BATAM (RIAUPOS.CO) – Dampak mewabahnya virus corona mulai dirasakan secara nyata oleh industri dan jasa di Batam. Tersendatnya bahan baku dan sepinya pelanggan membuat perusahaan dan hotel terpaksa merumahkan karyawan mereka.
Kepala Dinas Tenaga Kerja Kota Batam Rudi Sakyakirti mengungkapkan, dua perusahaan rokok telah “mengistirahatkan” karyawan dan mesin-mesin produksi mereka karena ketiadaan bahan baku.
“Pabrik rokok ini karena 70 persen bahan bakunya dari China. Jumlah karyawannya sekitar 100 lebih. Tapi mereka berjanji meski dirumahkan akan tetap dikasih gaji,” ujarnya.
Hingga saat ini, ia belum mendapat informasi mengenai perusahaan lain, selain dua perusahaan rokok tersebut, yang merumahkan karyawannya. Informasi mengenai perusahaan rokok itu ia peroleh karena kedekatan personal.
“Sampai dengan akhir Maret kita lihat lagi perkembangannya seperti apa. Kami masih melihat kemungkinan dari China apakah bisa barangnya cepat masuk. Kalau akhir Maret masuk pasti bisa jalan,” katanya.
Berdasarkan informasi yang diperoleh Batam Pos, salah satu hotel mewah di Batam juga merumahkan puluhan karyawannya karena sepinya pengunjung. “Istri saya termasuk yang dirumahkan,” ujar sumber Batam Pos yang tak mau namanya dikorankan.
Belum adanya kejelasan mengenai suplai bahan baku industri di Batam dari China membuat kalangan dunia usaha makin gelisah.
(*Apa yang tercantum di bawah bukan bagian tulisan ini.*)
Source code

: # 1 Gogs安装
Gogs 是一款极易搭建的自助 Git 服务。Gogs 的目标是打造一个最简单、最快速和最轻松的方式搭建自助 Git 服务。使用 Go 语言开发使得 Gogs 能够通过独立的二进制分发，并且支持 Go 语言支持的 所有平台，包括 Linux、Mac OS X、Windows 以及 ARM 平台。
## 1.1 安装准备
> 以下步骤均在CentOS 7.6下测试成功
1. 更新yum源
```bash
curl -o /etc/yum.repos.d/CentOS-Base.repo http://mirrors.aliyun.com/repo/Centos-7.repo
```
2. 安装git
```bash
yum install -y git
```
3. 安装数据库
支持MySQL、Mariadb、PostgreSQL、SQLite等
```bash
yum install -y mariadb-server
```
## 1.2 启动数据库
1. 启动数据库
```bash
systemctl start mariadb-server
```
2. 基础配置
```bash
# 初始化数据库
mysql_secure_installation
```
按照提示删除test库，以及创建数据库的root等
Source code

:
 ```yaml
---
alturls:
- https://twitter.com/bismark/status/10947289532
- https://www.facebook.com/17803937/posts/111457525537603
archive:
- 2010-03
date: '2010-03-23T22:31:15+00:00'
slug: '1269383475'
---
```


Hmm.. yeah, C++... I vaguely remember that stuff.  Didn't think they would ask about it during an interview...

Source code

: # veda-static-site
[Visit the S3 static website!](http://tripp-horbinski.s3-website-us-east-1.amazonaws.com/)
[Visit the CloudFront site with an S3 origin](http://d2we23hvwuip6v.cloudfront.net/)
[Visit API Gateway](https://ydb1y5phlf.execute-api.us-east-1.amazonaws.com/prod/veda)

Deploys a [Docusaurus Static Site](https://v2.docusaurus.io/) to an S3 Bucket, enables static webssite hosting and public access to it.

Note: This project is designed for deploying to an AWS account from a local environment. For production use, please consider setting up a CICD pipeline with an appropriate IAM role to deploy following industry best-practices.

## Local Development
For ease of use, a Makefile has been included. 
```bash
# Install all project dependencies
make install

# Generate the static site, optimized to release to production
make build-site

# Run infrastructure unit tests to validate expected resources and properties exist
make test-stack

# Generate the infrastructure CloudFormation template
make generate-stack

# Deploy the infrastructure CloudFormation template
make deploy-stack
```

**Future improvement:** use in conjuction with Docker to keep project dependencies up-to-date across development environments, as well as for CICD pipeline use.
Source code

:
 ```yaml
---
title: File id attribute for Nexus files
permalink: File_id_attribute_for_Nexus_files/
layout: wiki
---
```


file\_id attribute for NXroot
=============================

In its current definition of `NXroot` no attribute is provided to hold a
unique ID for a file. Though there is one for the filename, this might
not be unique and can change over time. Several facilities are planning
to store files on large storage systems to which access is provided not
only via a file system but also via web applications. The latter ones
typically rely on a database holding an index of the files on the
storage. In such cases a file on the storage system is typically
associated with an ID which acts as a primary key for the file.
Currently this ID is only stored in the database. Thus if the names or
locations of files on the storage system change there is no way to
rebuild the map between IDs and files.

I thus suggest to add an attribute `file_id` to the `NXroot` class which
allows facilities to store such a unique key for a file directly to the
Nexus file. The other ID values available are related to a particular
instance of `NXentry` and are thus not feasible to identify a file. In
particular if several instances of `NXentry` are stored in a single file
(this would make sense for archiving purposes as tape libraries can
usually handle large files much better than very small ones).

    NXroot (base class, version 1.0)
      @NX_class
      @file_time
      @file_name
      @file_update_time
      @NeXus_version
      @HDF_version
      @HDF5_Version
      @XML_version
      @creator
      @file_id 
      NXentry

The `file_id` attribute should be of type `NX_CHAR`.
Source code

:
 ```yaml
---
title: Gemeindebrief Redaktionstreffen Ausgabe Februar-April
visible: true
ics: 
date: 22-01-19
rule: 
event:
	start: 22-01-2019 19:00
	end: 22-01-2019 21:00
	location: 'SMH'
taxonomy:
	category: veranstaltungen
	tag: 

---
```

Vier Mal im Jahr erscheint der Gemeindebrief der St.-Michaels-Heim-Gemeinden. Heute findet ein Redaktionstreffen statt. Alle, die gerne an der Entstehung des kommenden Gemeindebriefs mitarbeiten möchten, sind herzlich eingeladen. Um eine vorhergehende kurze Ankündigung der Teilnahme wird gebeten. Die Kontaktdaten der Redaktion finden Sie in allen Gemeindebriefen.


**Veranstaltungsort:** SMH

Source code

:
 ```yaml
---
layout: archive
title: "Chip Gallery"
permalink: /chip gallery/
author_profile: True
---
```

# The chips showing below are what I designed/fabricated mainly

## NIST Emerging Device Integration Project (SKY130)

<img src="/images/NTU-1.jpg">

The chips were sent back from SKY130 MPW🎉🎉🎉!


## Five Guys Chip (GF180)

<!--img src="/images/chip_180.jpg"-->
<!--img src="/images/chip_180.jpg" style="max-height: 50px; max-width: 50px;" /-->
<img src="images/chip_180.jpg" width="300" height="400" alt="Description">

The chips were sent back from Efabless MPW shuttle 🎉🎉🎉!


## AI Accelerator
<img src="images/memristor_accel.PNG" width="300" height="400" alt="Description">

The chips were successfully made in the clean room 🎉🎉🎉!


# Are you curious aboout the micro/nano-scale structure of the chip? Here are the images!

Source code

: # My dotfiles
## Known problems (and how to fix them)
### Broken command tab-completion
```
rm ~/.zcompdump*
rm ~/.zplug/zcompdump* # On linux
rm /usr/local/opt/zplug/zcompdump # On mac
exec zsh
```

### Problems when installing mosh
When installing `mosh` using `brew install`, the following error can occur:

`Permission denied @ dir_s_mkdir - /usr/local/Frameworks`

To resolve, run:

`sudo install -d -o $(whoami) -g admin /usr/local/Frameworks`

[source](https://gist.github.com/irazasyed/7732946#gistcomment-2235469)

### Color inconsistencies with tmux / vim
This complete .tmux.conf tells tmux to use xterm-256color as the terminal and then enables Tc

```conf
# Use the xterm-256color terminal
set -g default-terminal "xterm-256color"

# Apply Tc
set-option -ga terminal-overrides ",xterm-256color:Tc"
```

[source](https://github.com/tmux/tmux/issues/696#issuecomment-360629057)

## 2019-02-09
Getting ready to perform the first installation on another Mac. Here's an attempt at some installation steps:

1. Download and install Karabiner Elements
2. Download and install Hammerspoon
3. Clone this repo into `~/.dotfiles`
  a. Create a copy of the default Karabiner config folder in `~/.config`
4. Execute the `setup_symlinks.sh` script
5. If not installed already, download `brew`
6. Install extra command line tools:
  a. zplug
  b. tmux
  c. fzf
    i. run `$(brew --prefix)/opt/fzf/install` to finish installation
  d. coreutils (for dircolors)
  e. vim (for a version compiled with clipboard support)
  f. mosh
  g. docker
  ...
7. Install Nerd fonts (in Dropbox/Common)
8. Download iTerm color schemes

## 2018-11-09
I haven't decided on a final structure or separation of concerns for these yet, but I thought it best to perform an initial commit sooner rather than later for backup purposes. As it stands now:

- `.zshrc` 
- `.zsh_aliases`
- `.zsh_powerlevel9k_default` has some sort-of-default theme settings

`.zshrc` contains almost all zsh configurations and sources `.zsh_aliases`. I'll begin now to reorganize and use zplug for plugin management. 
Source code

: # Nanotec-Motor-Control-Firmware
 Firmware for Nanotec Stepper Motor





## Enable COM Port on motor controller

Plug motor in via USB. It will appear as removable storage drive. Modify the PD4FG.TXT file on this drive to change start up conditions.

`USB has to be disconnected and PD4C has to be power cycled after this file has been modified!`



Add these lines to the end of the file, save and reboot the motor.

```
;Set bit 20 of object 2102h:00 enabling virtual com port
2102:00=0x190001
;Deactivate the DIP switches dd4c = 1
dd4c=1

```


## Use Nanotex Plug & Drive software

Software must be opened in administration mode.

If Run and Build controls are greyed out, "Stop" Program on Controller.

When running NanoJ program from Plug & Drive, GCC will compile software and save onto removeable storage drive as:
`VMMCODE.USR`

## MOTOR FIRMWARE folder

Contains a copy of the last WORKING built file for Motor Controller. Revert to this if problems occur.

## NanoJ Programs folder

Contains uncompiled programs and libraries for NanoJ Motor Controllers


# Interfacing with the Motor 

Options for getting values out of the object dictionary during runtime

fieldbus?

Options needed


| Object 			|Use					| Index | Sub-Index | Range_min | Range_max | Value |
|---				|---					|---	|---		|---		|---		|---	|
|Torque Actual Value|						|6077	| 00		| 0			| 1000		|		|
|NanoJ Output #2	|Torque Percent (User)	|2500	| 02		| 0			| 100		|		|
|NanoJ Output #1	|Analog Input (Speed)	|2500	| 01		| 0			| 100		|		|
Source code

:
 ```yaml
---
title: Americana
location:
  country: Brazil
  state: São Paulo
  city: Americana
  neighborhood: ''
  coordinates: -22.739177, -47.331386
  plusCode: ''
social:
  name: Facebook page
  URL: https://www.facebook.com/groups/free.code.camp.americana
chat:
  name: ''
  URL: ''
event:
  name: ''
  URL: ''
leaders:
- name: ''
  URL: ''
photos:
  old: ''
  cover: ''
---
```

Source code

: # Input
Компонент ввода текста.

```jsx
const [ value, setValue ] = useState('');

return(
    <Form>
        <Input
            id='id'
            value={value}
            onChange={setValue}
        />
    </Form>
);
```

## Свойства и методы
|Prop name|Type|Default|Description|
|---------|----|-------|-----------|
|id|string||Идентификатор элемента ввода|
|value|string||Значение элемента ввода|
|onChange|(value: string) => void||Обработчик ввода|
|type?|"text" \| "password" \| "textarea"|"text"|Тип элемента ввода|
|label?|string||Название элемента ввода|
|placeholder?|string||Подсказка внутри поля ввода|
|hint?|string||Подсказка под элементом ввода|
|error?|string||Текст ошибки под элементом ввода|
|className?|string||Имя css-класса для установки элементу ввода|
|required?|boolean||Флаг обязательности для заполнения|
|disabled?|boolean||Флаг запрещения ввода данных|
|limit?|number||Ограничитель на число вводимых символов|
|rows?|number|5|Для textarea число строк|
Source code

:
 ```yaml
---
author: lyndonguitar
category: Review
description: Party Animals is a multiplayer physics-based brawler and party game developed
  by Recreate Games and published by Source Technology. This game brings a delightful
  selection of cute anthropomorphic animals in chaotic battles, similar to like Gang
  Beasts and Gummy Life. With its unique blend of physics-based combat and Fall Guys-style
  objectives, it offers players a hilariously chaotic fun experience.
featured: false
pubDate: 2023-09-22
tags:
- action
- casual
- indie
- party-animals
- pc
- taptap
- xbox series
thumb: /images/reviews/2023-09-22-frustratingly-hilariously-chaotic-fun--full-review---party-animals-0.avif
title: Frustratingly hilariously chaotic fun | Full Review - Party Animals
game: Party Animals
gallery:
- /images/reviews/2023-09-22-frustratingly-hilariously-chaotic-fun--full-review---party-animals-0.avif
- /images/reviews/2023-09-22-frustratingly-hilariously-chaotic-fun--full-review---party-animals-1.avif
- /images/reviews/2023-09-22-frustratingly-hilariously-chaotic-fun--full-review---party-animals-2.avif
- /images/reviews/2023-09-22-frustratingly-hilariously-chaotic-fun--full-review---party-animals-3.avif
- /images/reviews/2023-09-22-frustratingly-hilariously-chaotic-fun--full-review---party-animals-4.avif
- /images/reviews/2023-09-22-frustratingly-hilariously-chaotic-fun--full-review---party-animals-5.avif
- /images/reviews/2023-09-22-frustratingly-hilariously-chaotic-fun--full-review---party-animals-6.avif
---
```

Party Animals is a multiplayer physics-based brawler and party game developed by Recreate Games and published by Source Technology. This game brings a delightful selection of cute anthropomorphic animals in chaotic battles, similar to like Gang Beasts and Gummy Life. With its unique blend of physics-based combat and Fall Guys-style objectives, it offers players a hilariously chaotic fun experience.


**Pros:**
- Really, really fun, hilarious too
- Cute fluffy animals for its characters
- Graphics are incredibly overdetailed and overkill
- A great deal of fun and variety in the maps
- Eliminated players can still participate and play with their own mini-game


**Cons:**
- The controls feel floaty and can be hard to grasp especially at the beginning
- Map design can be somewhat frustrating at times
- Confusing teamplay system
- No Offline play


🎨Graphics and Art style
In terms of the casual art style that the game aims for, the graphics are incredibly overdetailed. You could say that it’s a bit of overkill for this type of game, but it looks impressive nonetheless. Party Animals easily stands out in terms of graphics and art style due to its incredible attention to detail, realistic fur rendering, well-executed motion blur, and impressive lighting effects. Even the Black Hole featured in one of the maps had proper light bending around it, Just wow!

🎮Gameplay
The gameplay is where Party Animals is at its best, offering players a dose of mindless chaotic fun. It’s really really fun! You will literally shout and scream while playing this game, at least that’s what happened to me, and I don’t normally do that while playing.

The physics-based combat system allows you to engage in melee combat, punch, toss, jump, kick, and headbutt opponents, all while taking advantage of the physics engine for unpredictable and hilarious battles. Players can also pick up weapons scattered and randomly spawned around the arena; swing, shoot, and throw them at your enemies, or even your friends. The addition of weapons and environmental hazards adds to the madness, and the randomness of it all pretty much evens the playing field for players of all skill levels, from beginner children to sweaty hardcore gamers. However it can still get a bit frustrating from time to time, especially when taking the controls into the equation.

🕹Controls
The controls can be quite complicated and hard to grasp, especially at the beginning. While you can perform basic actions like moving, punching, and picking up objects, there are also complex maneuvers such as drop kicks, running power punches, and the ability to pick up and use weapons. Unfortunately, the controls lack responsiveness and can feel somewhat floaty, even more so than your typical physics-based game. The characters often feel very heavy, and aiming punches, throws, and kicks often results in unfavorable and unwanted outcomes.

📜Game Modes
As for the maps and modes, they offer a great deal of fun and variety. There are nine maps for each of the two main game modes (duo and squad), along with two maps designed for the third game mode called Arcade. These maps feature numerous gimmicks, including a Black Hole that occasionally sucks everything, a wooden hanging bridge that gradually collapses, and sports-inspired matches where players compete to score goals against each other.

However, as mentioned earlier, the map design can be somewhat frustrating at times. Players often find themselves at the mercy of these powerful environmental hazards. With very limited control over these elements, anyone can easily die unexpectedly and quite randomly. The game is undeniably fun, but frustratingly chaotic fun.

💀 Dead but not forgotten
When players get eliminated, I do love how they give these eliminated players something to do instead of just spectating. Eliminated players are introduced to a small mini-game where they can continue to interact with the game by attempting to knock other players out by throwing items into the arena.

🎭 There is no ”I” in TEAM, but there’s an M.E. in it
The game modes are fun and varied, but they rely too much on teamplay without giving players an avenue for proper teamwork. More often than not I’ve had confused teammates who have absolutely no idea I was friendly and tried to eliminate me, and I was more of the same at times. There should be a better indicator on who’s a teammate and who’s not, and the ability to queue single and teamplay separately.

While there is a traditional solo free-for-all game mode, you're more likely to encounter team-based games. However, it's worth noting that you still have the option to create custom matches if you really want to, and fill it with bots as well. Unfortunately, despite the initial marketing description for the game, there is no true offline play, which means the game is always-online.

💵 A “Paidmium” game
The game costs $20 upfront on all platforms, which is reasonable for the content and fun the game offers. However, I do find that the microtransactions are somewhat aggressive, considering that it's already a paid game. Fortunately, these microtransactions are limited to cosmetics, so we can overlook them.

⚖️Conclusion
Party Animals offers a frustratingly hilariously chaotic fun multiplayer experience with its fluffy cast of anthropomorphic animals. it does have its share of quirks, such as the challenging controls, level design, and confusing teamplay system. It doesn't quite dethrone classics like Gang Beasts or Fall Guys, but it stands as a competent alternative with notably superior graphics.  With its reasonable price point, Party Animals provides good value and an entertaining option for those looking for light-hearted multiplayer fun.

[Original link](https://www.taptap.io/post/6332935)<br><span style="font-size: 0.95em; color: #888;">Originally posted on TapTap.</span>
Stok yang ada hanya akan bertahan hingga akhir Maret ini.
“Kondisi bahan baku di sejumlah industri sudah mengalami shortage of stock, tapi sebagian industri yang bahan bakunya tidak berasal dari China tetap beroperasi seperti biasa,” kata Wakil Ketua Koordinator Himpunan Kawasan Industri (HKI) Kepri, Tjaw Hoeing, Rabu (11/3).
Tjaw juga mendapat informasi bahwa sejumlah perusahaan manufaktur di China mulai beroperasi. “Beberapa perusahaan global supply chain dan supplier di China memang sudah beroperasi walaupun belum maksimal, sehingga cukup membantu pasokan bahan baku,” tuturnya.
Namun, karena masih sebagian yang bekerja, maka ada penundaan pengiriman barang akibat akumulasi dari waktu-waktu sebelumnya. “Untuk mempercepat pengiriman, kebanyakan industri manufaktur melakukan pengiriman melalui udara via Singapura walaupun sangat terbatas aksesnya, karena biaya yang sangat tinggi,” ucapnya.
Menurut Tjaw, apa yang dipikirkan industri saat ini adalah bagaimana bahan baku bisa masuk secepatnya mungkin. Dan terkait soal harga, industri di Batam juga tidak terlalu peduli lagi. “Bagi mereka yang penting adalah bagaimana customer di luar negeri dapat terlayani sehingga tidak setop pengiriman barang,” ujarnya.
Kepala Dinas Tenaga Kerja Kota Batam, Rudi Sakyakirti, berharap bahan baku industri di Batam bisa lancar kembali. “Karena kalau perusahaan tak produksi akan berdampak terhadap pekerja nantinya,” kata Rudi.
Selain itu, juga diharapkan pekerja China yang memiliki kontrak kerja di Batam bisa kembali bekerja. Sebab mereka memegang peran penting di perusahaannya. Banyak pekerja asal China yang mudik untuk merayakan tahun baru Cina atau Imlek belum kembali ke Batam karena terhambat kebijakan terkait corona.
“Soal ini saya juga belum tahu. Ada berapa yang belum kembali. Karena penerbangan juga masih ditutup. Mungkin kalau sudah kondusif baru dibuka kembali,” tuturnya.
Dari data yang ada, di Batam ada 1.154 pekerja asal Tiongkok dengan masa kerja antara 6-12 bulan. Sejauh ini, perusahaan masih bisa mengatasi kekurangan tenaga ahli dari Tiongkok ini.
Terpisah, Ketua Indonesia National Shipyard Association (INSA) Batam, Osman Hasyim, mengatakan selain virus corona dan krisis air bersih, gejolak ekonomi global juga akan membuat Batam semakin terpukul.
“Kami ini tengah terkejut dan terkaget-kaget karena harga minyak turun. Dan ini bisa sebabkan resesi terus berlanjut. Persoalan global ini pasti akan berdampak ke perekonomian kita,” ucapnya di Hotel Travelodge, Batam, Rabu (11/3).